▸ WORK TO COMPLETE
To complete this task, print all the data below exactly but leave out the images.

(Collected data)
- - -

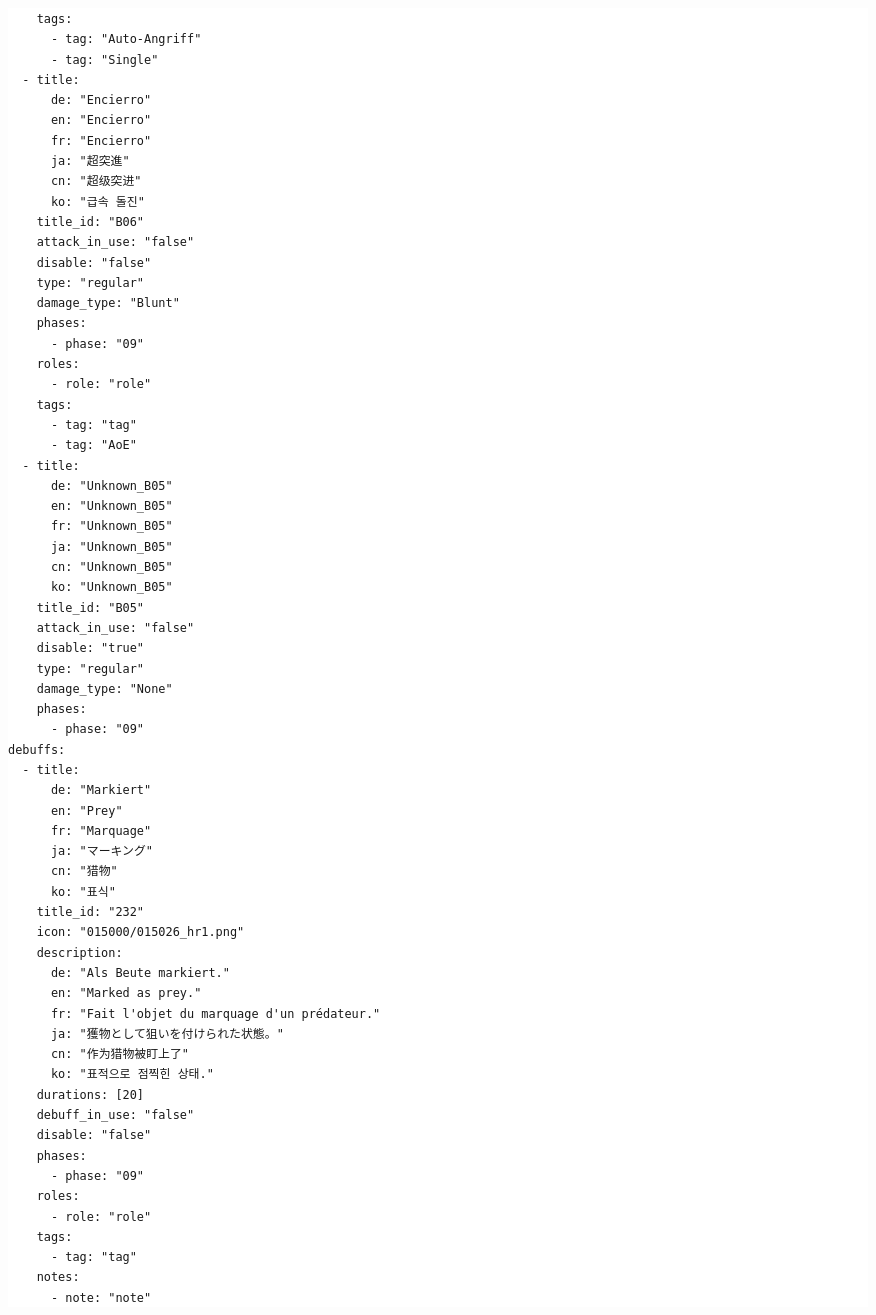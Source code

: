         tags:
          - tag: "Auto-Angriff"
          - tag: "Single"
      - title:
          de: "Encierro"
          en: "Encierro"
          fr: "Encierro"
          ja: "超突進"
          cn: "超级突进"
          ko: "급속 돌진"
        title_id: "B06"
        attack_in_use: "false"
        disable: "false"
        type: "regular"
        damage_type: "Blunt"
        phases:
          - phase: "09"
        roles:
          - role: "role"
        tags:
          - tag: "tag"
          - tag: "AoE"
      - title:
          de: "Unknown_B05"
          en: "Unknown_B05"
          fr: "Unknown_B05"
          ja: "Unknown_B05"
          cn: "Unknown_B05"
          ko: "Unknown_B05"
        title_id: "B05"
        attack_in_use: "false"
        disable: "true"
        type: "regular"
        damage_type: "None"
        phases:
          - phase: "09"
    debuffs:
      - title:
          de: "Markiert"
          en: "Prey"
          fr: "Marquage"
          ja: "マーキング"
          cn: "猎物"
          ko: "표식"
        title_id: "232"
        icon: "015000/015026_hr1.png"
        description:
          de: "Als Beute markiert."
          en: "Marked as prey."
          fr: "Fait l'objet du marquage d'un prédateur."
          ja: "獲物として狙いを付けられた状態。"
          cn: "作为猎物被盯上了"
          ko: "표적으로 점찍힌 상태."
        durations: [20]
        debuff_in_use: "false"
        disable: "false"
        phases:
          - phase: "09"
        roles:
          - role: "role"
        tags:
          - tag: "tag"
        notes:
          - note: "note"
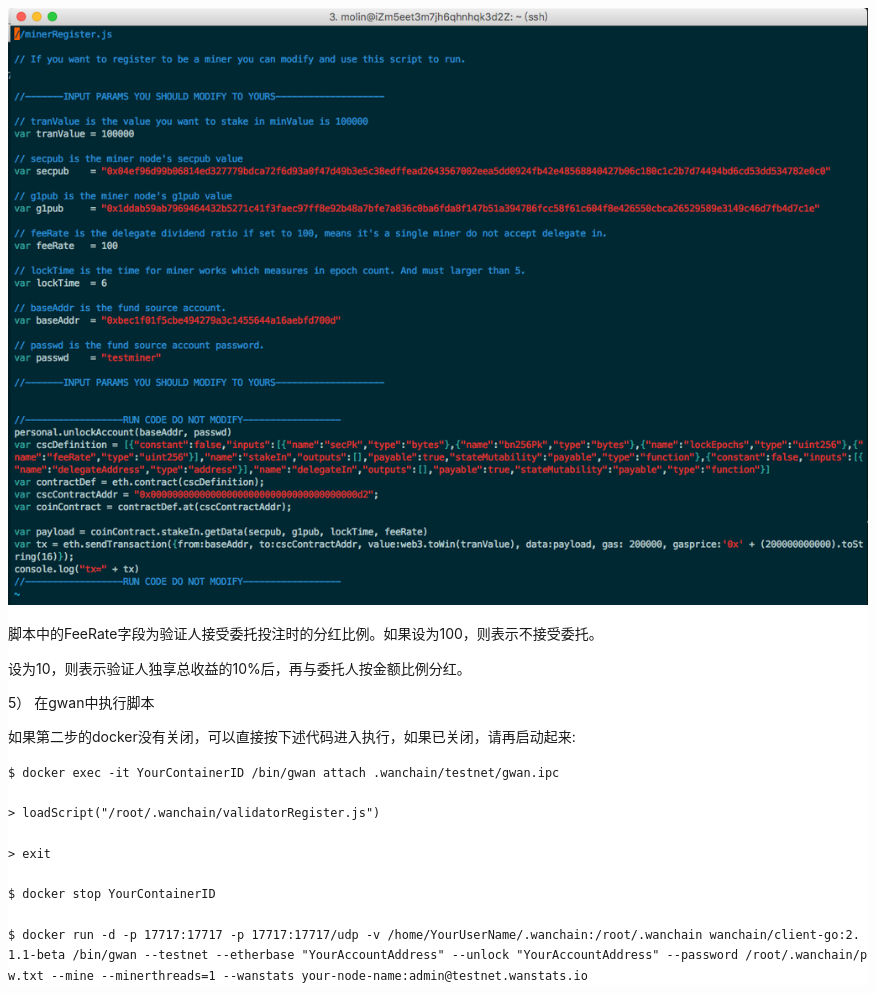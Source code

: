 ![img](./img_get_start/3.png)

脚本中的FeeRate字段为验证人接受委托投注时的分红比例。如果设为100，则表示不接受委托。

设为10，则表示验证人独享总收益的10%后，再与委托人按金额比例分红。

5） 在gwan中执行脚本

如果第二步的docker没有关闭，可以直接按下述代码进入执行，如果已关闭，请再启动起来: 

```
$ docker exec -it YourContainerID /bin/gwan attach .wanchain/testnet/gwan.ipc

> loadScript("/root/.wanchain/validatorRegister.js")

> exit

$ docker stop YourContainerID

$ docker run -d -p 17717:17717 -p 17717:17717/udp -v /home/YourUserName/.wanchain:/root/.wanchain wanchain/client-go:2.1.1-beta /bin/gwan --testnet --etherbase "YourAccountAddress" --unlock "YourAccountAddress" --password /root/.wanchain/pw.txt --mine --minerthreads=1 --wanstats your-node-name:admin@testnet.wanstats.io

```
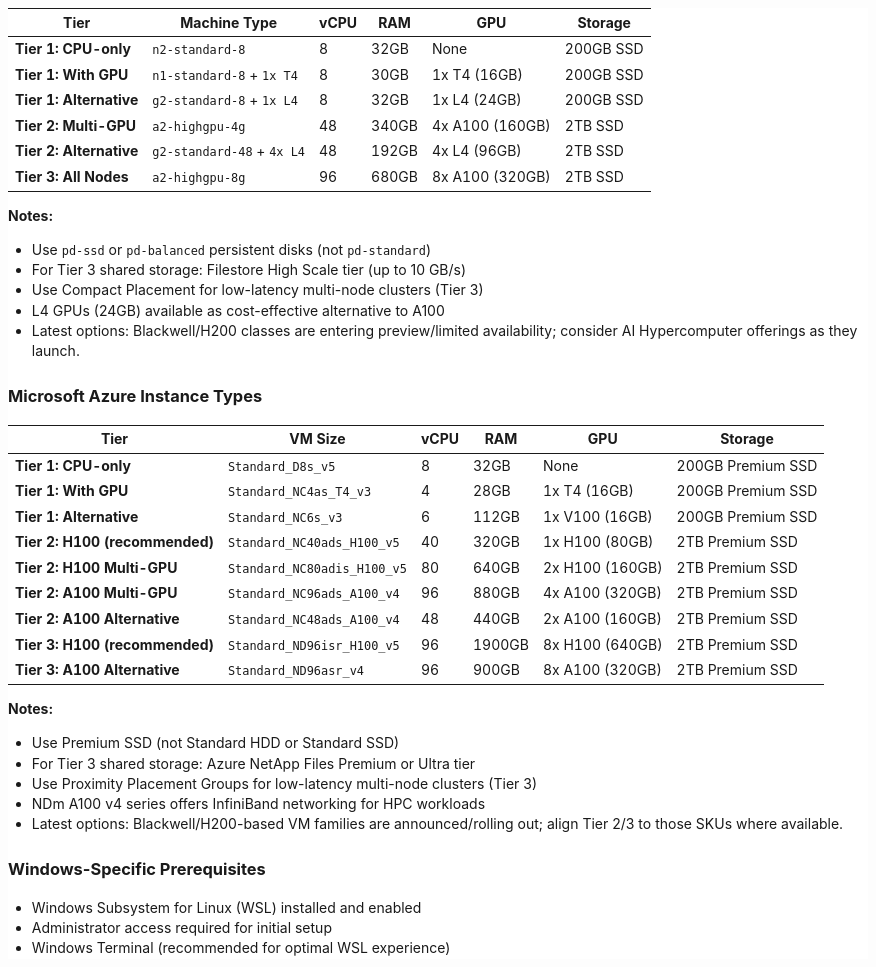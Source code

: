| Tier | Machine Type | vCPU | RAM | GPU | Storage |
|------|-------------|------|-----|-----|---------|
| **Tier 1: CPU-only** | `n2-standard-8` | 8 | 32GB | None | 200GB SSD |
| **Tier 1: With GPU** | `n1-standard-8` + `1x T4` | 8 | 30GB | 1x T4 (16GB) | 200GB SSD |
| **Tier 1: Alternative** | `g2-standard-8` + `1x L4` | 8 | 32GB | 1x L4 (24GB) | 200GB SSD |
| **Tier 2: Multi-GPU** | `a2-highgpu-4g` | 48 | 340GB | 4x A100 (160GB) | 2TB SSD |
| **Tier 2: Alternative** | `g2-standard-48` + `4x L4` | 48 | 192GB | 4x L4 (96GB) | 2TB SSD |
| **Tier 3: All Nodes** | `a2-highgpu-8g` | 96 | 680GB | 8x A100 (320GB) | 2TB SSD |

**Notes:**
- Use `pd-ssd` or `pd-balanced` persistent disks (not `pd-standard`)
- For Tier 3 shared storage: Filestore High Scale tier (up to 10 GB/s)
- Use Compact Placement for low-latency multi-node clusters (Tier 3)
- L4 GPUs (24GB) available as cost-effective alternative to A100
- Latest options: Blackwell/H200 classes are entering preview/limited availability; consider AI Hypercomputer offerings as they launch.

### Microsoft Azure Instance Types

| Tier | VM Size | vCPU | RAM | GPU | Storage |
|------|---------|------|-----|-----|---------|
| **Tier 1: CPU-only** | `Standard_D8s_v5` | 8 | 32GB | None | 200GB Premium SSD |
| **Tier 1: With GPU** | `Standard_NC4as_T4_v3` | 4 | 28GB | 1x T4 (16GB) | 200GB Premium SSD |
| **Tier 1: Alternative** | `Standard_NC6s_v3` | 6 | 112GB | 1x V100 (16GB) | 200GB Premium SSD |
| **Tier 2: H100 (recommended)** | `Standard_NC40ads_H100_v5` | 40 | 320GB | 1x H100 (80GB) | 2TB Premium SSD |
| **Tier 2: H100 Multi-GPU** | `Standard_NC80adis_H100_v5` | 80 | 640GB | 2x H100 (160GB) | 2TB Premium SSD |
| **Tier 2: A100 Multi-GPU** | `Standard_NC96ads_A100_v4` | 96 | 880GB | 4x A100 (320GB) | 2TB Premium SSD |
| **Tier 2: A100 Alternative** | `Standard_NC48ads_A100_v4` | 48 | 440GB | 2x A100 (160GB) | 2TB Premium SSD |
| **Tier 3: H100 (recommended)** | `Standard_ND96isr_H100_v5` | 96 | 1900GB | 8x H100 (640GB) | 2TB Premium SSD |
| **Tier 3: A100 Alternative** | `Standard_ND96asr_v4` | 96 | 900GB | 8x A100 (320GB) | 2TB Premium SSD |

**Notes:**
- Use Premium SSD (not Standard HDD or Standard SSD)
- For Tier 3 shared storage: Azure NetApp Files Premium or Ultra tier
- Use Proximity Placement Groups for low-latency multi-node clusters (Tier 3)
- NDm A100 v4 series offers InfiniBand networking for HPC workloads
- Latest options: Blackwell/H200-based VM families are announced/rolling out; align Tier 2/3 to those SKUs where available.

### Windows-Specific Prerequisites
- Windows Subsystem for Linux (WSL) installed and enabled
- Administrator access required for initial setup
- Windows Terminal (recommended for optimal WSL experience)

- - -

▸ ANSWER BOX
Source code

:         tags:
          - tag: "Auto-Angriff"
          - tag: "Single"
      - title:
          de: "Encierro"
          en: "Encierro"
          fr: "Encierro"
          ja: "超突進"
          cn: "超级突进"
          ko: "급속 돌진"
        title_id: "B06"
        attack_in_use: "false"
        disable: "false"
        type: "regular"
        damage_type: "Blunt"
        phases:
          - phase: "09"
        roles:
          - role: "role"
        tags:
          - tag: "tag"
          - tag: "AoE"
      - title:
          de: "Unknown_B05"
          en: "Unknown_B05"
          fr: "Unknown_B05"
          ja: "Unknown_B05"
          cn: "Unknown_B05"
          ko: "Unknown_B05"
        title_id: "B05"
        attack_in_use: "false"
        disable: "true"
        type: "regular"
        damage_type: "None"
        phases:
          - phase: "09"
    debuffs:
      - title:
          de: "Markiert"
          en: "Prey"
          fr: "Marquage"
          ja: "マーキング"
          cn: "猎物"
          ko: "표식"
        title_id: "232"
        icon: "015000/015026_hr1.png"
        description:
          de: "Als Beute markiert."
          en: "Marked as prey."
          fr: "Fait l'objet du marquage d'un prédateur."
          ja: "獲物として狙いを付けられた状態。"
          cn: "作为猎物被盯上了"
          ko: "표적으로 점찍힌 상태."
        durations: [20]
        debuff_in_use: "false"
        disable: "false"
        phases:
          - phase: "09"
        roles:
          - role: "role"
        tags:
          - tag: "tag"
        notes:
          - note: "note"
Source code

: ![img](./img_get_start/3.png)

脚本中的FeeRate字段为验证人接受委托投注时的分红比例。如果设为100，则表示不接受委托。

设为10，则表示验证人独享总收益的10%后，再与委托人按金额比例分红。

5） 在gwan中执行脚本

如果第二步的docker没有关闭，可以直接按下述代码进入执行，如果已关闭，请再启动起来: 

```
$ docker exec -it YourContainerID /bin/gwan attach .wanchain/testnet/gwan.ipc

> loadScript("/root/.wanchain/validatorRegister.js")

> exit

$ docker stop YourContainerID

$ docker run -d -p 17717:17717 -p 17717:17717/udp -v /home/YourUserName/.wanchain:/root/.wanchain wanchain/client-go:2.1.1-beta /bin/gwan --testnet --etherbase "YourAccountAddress" --unlock "YourAccountAddress" --password /root/.wanchain/pw.txt --mine --minerthreads=1 --wanstats your-node-name:admin@testnet.wanstats.io

```
Source code

:| Tier | Machine Type | vCPU | RAM | GPU | Storage |
|------|-------------|------|-----|-----|---------|
| **Tier 1: CPU-only** | `n2-standard-8` | 8 | 32GB | None | 200GB SSD |
| **Tier 1: With GPU** | `n1-standard-8` + `1x T4` | 8 | 30GB | 1x T4 (16GB) | 200GB SSD |
| **Tier 1: Alternative** | `g2-standard-8` + `1x L4` | 8 | 32GB | 1x L4 (24GB) | 200GB SSD |
| **Tier 2: Multi-GPU** | `a2-highgpu-4g` | 48 | 340GB | 4x A100 (160GB) | 2TB SSD |
| **Tier 2: Alternative** | `g2-standard-48` + `4x L4` | 48 | 192GB | 4x L4 (96GB) | 2TB SSD |
| **Tier 3: All Nodes** | `a2-highgpu-8g` | 96 | 680GB | 8x A100 (320GB) | 2TB SSD |

**Notes:**
- Use `pd-ssd` or `pd-balanced` persistent disks (not `pd-standard`)
- For Tier 3 shared storage: Filestore High Scale tier (up to 10 GB/s)
- Use Compact Placement for low-latency multi-node clusters (Tier 3)
- L4 GPUs (24GB) available as cost-effective alternative to A100
- Latest options: Blackwell/H200 classes are entering preview/limited availability; consider AI Hypercomputer offerings as they launch.

### Microsoft Azure Instance Types

| Tier | VM Size | vCPU | RAM | GPU | Storage |
|------|---------|------|-----|-----|---------|
| **Tier 1: CPU-only** | `Standard_D8s_v5` | 8 | 32GB | None | 200GB Premium SSD |
| **Tier 1: With GPU** | `Standard_NC4as_T4_v3` | 4 | 28GB | 1x T4 (16GB) | 200GB Premium SSD |
| **Tier 1: Alternative** | `Standard_NC6s_v3` | 6 | 112GB | 1x V100 (16GB) | 200GB Premium SSD |
| **Tier 2: H100 (recommended)** | `Standard_NC40ads_H100_v5` | 40 | 320GB | 1x H100 (80GB) | 2TB Premium SSD |
| **Tier 2: H100 Multi-GPU** | `Standard_NC80adis_H100_v5` | 80 | 640GB | 2x H100 (160GB) | 2TB Premium SSD |
| **Tier 2: A100 Multi-GPU** | `Standard_NC96ads_A100_v4` | 96 | 880GB | 4x A100 (320GB) | 2TB Premium SSD |
| **Tier 2: A100 Alternative** | `Standard_NC48ads_A100_v4` | 48 | 440GB | 2x A100 (160GB) | 2TB Premium SSD |
| **Tier 3: H100 (recommended)** | `Standard_ND96isr_H100_v5` | 96 | 1900GB | 8x H100 (640GB) | 2TB Premium SSD |
| **Tier 3: A100 Alternative** | `Standard_ND96asr_v4` | 96 | 900GB | 8x A100 (320GB) | 2TB Premium SSD |

**Notes:**
- Use Premium SSD (not Standard HDD or Standard SSD)
- For Tier 3 shared storage: Azure NetApp Files Premium or Ultra tier
- Use Proximity Placement Groups for low-latency multi-node clusters (Tier 3)
- NDm A100 v4 series offers InfiniBand networking for HPC workloads
- Latest options: Blackwell/H200-based VM families are announced/rolling out; align Tier 2/3 to those SKUs where available.

### Windows-Specific Prerequisites
- Windows Subsystem for Linux (WSL) installed and enabled
- Administrator access required for initial setup
- Windows Terminal (recommended for optimal WSL experience)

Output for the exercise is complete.